◆ Exercise goal ◆
All lines of the material below that include the string "project" are to be copied.

Start of Block

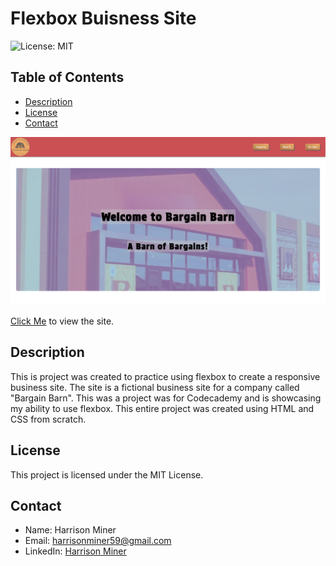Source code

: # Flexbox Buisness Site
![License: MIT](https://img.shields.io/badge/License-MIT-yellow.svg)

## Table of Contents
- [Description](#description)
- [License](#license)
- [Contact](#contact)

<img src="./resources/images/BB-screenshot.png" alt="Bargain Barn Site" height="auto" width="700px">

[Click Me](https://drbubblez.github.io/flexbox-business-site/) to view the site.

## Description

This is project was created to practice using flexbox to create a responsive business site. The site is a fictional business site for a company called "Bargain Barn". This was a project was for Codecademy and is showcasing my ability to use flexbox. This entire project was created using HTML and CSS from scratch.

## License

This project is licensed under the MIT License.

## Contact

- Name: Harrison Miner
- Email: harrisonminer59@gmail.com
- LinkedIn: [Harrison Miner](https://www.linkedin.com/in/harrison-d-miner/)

End of Block
Start of Block

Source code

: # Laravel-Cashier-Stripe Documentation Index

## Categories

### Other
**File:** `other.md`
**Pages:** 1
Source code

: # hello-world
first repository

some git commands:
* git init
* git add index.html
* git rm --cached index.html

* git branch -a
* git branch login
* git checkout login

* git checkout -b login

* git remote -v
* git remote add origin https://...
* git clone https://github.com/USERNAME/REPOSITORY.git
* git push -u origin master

End of Block

◆ Solution to this exercise ◆
This is project was created to practice using flexbox to create a responsive business site. The site is a fictional business site for a company called "Bargain Barn". This was a project was for Codecademy and is showcasing my ability to use flexbox. This entire project was created using HTML and CSS from scratch.
This project is licensed under the MIT License.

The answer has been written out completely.